▶ [Material for this task]
-*-*-
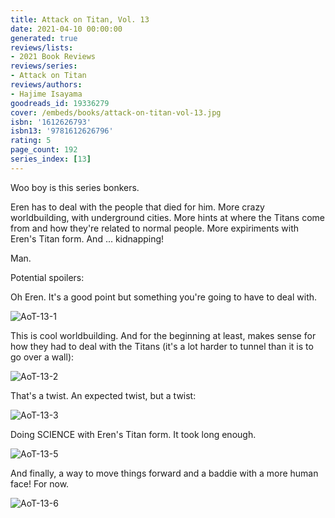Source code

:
 ```yaml
---
title: Attack on Titan, Vol. 13
date: 2021-04-10 00:00:00
generated: true
reviews/lists:
- 2021 Book Reviews
reviews/series:
- Attack on Titan
reviews/authors:
- Hajime Isayama
goodreads_id: 19336279
cover: /embeds/books/attack-on-titan-vol-13.jpg
isbn: '1612626793'
isbn13: '9781612626796'
rating: 5
page_count: 192
series_index: [13]
---
```

Woo boy is this series bonkers.  

Eren has to deal with the people that died for him. More crazy worldbuilding, with underground cities. More hints at where the Titans come from and how they're related to normal people. More expiriments with Eren's Titan form. And ... kidnapping!  

<!--more-->

Man.  

Potential spoilers:  

Oh Eren. It's a good point but something you're going to have to deal with.  

![AoT-13-1](/embeds/books/attachments/aot-13-1.png)  

This is cool worldbuilding. And for the beginning at least, makes sense for how they had to deal with the Titans (it's a lot harder to tunnel than it is to go over a wall):  

![AoT-13-2](/embeds/books/attachments/aot-13-2.png)  

That's a twist. An expected twist, but a twist:  

![AoT-13-3](/embeds/books/attachments/aot-13-3.png)  

Doing SCIENCE with Eren's Titan form. It took long enough.  

![AoT-13-5](/embeds/books/attachments/aot-13-5.png)  

And finally, a way to move things forward and a baddie with a more human face! For now.  

![AoT-13-6](/embeds/books/attachments/aot-13-6.png)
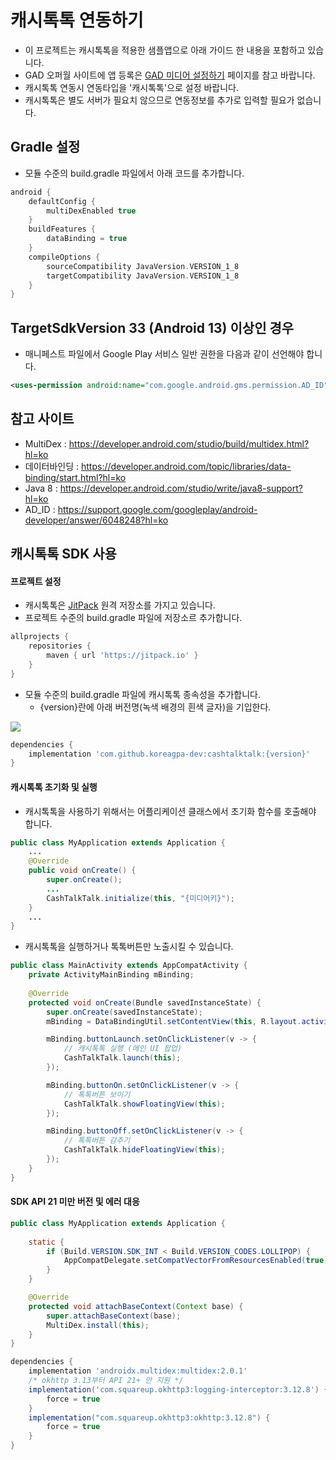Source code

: # 캐시톡톡 연동하기

- 이 프로젝트는 캐시톡톡을 적용한 샘플앱으로 아래 가이드 한 내용을 포함하고 있습니다.
- GAD 오퍼월 사이트에 앱 등록은 [GAD 미디어 설정하기](https://github.com/koreagpa-dev/gad-sample-android/blob/cashtalktalk/guide_media.md#gad-%EB%AF%B8%EB%94%94%EC%96%B4-%EC%84%A4%EC%A0%95%ED%95%98%EA%B8%B0) 페이지를 참고 바랍니다.
- 캐시톡톡 연동시 연동타입을 '캐시톡톡'으로 설정 바랍니다.
- 캐시톡톡은 별도 서버가 필요치 않으므로 연동정보를 추가로 입력할 필요가 없습니다.

## Gradle 설정
- 모듈 수준의 build.gradle 파일에서 아래 코드를 추가합니다.

```groovy
android {
    defaultConfig {
        multiDexEnabled true
    }
    buildFeatures {
        dataBinding = true
    }
    compileOptions {
        sourceCompatibility JavaVersion.VERSION_1_8
        targetCompatibility JavaVersion.VERSION_1_8
    }
}
```

## TargetSdkVersion 33 (Android 13) 이상인 경우
- 매니페스트 파일에서 Google Play 서비스 일반 권한을 다음과 같이 선언해야 합니다.
```xml
<uses-permission android:name="com.google.android.gms.permission.AD_ID"/>
```

## 참고 사이트
- MultiDex : https://developer.android.com/studio/build/multidex.html?hl=ko
- 데이터바인딩 : https://developer.android.com/topic/libraries/data-binding/start.html?hl=ko
- Java 8 : https://developer.android.com/studio/write/java8-support?hl=ko
- AD_ID : https://support.google.com/googleplay/android-developer/answer/6048248?hl=ko

## 캐시톡톡 SDK 사용
#### 프로젝트 설정
- 캐시톡톡은 [JitPack](https://jitpack.io/) 원격 저장소를 가지고 있습니다.
- 프로젝트 수준의 build.gradle 파일에 저장소르 추가합니다.
```groovy
allprojects {
    repositories {
        maven { url 'https://jitpack.io' }
    }
}
```
- 모듈 수준의 build.gradle 파일에 캐시톡톡 종속성을 추가합니다.
    - {version}란에 아래 버전명(녹색 배경의 흰색 글자)을 기입한다.

[![](https://jitpack.io/v/koreagpa-dev/cashtalktalk.svg)](https://jitpack.io/#koreagpa-dev/cashtalktalk)
```groovy
dependencies {
    implementation 'com.github.koreagpa-dev:cashtalktalk:{version}'
}
```
#### 캐시톡톡 초기화 및 실행
- 캐시톡톡을 사용하기 위해서는 어플리케이션 클래스에서 초기화 함수를 호출해야 합니다.
```java
public class MyApplication extends Application {
    ...
    @Override
    public void onCreate() {
        super.onCreate();
        ...
        CashTalkTalk.initialize(this, "{미디어키}");
    }
    ...
}
```
- 캐시톡톡을 실행하거나 톡톡버튼만 노출시킬 수 있습니다.
```java
public class MainActivity extends AppCompatActivity {
    private ActivityMainBinding mBinding;
    
    @Override
    protected void onCreate(Bundle savedInstanceState) {
        super.onCreate(savedInstanceState);
        mBinding = DataBindingUtil.setContentView(this, R.layout.activity_main);

        mBinding.buttonLaunch.setOnClickListener(v -> {
            // 캐시톡톡 실행 (메인 UI 팝업)
            CashTalkTalk.launch(this);
        });

        mBinding.buttonOn.setOnClickListener(v -> {
            // 톡톡버튼 보이기
            CashTalkTalk.showFloatingView(this);
        });

        mBinding.buttonOff.setOnClickListener(v -> {
            // 톡톡버튼 감추기
            CashTalkTalk.hideFloatingView(this);
        });
    }
}
```


#### SDK API 21 미만 버전 및 에러 대응
```java
public class MyApplication extends Application {
    
    static {
        if (Build.VERSION.SDK_INT < Build.VERSION_CODES.LOLLIPOP) {
            AppCompatDelegate.setCompatVectorFromResourcesEnabled(true);
        }
    }

    @Override
    protected void attachBaseContext(Context base) {
        super.attachBaseContext(base);
        MultiDex.install(this);
    }
}
```
```groovy
dependencies {
    implementation 'androidx.multidex:multidex:2.0.1'
    /* okhttp 3.13부터 API 21+ 만 지원 */
    implementation('com.squareup.okhttp3:logging-interceptor:3.12.8') {
        force = true
    }
    implementation("com.squareup.okhttp3:okhttp:3.12.8") {
        force = true
    }
}
```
-*-*-
▶ [Prompt]
Whenever the word "jitpack" appears in a line of the listing, copy out that line.

▶ [Answer box]
- 캐시톡톡은 [JitPack](https://jitpack.io/) 원격 저장소를 가지고 있습니다.
        maven { url 'https://jitpack.io' }
[![](https://jitpack.io/v/koreagpa-dev/cashtalktalk.svg)](https://jitpack.io/#koreagpa-dev/cashtalktalk)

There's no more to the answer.